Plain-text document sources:
BEGIN

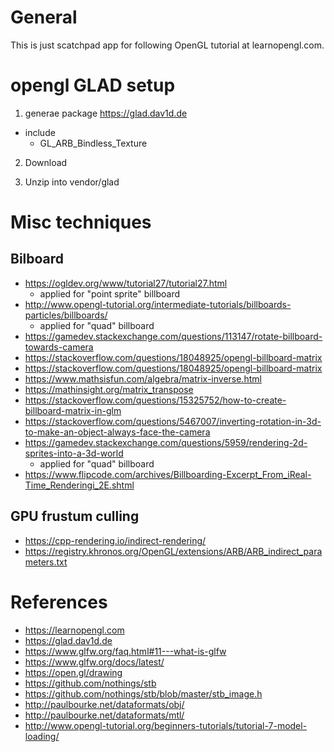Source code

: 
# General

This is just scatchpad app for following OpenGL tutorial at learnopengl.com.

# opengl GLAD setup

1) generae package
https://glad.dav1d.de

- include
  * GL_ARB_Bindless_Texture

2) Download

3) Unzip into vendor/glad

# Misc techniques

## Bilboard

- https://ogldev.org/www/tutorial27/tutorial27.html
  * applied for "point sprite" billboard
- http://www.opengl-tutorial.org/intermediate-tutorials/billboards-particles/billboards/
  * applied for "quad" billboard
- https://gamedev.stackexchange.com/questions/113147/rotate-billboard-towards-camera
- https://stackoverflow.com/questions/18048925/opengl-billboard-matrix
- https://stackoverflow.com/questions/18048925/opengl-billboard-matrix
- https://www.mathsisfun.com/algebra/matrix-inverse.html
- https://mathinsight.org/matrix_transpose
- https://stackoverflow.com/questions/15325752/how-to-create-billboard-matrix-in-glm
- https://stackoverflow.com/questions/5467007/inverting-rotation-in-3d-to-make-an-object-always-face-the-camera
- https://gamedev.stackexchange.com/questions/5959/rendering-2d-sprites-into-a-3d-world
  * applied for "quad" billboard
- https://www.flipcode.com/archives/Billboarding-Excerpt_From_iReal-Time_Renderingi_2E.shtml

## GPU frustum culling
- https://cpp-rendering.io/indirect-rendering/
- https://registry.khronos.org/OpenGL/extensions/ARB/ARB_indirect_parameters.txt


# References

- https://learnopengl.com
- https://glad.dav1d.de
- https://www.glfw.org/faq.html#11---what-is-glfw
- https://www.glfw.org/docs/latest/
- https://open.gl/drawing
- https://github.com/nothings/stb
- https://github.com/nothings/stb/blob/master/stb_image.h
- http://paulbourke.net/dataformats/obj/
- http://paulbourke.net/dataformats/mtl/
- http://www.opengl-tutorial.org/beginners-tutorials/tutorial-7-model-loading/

END
BEGIN

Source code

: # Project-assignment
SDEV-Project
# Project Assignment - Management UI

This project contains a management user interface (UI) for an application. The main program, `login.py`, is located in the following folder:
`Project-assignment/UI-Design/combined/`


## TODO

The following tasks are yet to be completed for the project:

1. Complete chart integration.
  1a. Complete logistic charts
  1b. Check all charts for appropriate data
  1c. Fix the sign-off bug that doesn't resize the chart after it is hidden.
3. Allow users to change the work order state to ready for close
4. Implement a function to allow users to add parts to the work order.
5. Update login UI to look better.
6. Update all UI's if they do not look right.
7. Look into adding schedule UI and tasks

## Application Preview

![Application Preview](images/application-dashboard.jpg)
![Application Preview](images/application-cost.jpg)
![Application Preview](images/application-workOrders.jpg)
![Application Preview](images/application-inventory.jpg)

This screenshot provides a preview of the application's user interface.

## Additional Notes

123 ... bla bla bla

END
BEGIN

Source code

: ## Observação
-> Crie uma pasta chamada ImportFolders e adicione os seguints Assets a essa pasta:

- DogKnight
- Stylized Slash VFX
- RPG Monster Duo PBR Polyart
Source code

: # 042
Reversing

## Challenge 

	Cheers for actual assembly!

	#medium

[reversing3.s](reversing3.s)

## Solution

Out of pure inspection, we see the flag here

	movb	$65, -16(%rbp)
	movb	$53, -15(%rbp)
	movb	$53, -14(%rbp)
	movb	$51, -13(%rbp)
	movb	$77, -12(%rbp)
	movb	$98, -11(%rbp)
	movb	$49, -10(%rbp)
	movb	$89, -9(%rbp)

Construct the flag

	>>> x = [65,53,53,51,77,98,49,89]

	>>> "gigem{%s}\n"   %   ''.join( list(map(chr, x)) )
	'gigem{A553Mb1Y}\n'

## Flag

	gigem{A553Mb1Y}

END

Task to carry out :: In the entries above, find the line holding "- https://ogldev.org/www/tutorial27/tutorial27.html" and the line holding "- https://www.mathsisfun.com/algebra/matrix-inverse.html", then retype exactly those two lines and every line between them, and nothing else.

Result of this exercise ::
- https://ogldev.org/www/tutorial27/tutorial27.html
  * applied for "point sprite" billboard
- http://www.opengl-tutorial.org/intermediate-tutorials/billboards-particles/billboards/
  * applied for "quad" billboard
- https://gamedev.stackexchange.com/questions/113147/rotate-billboard-towards-camera
- https://stackoverflow.com/questions/18048925/opengl-billboard-matrix
- https://stackoverflow.com/questions/18048925/opengl-billboard-matrix
- https://www.mathsisfun.com/algebra/matrix-inverse.html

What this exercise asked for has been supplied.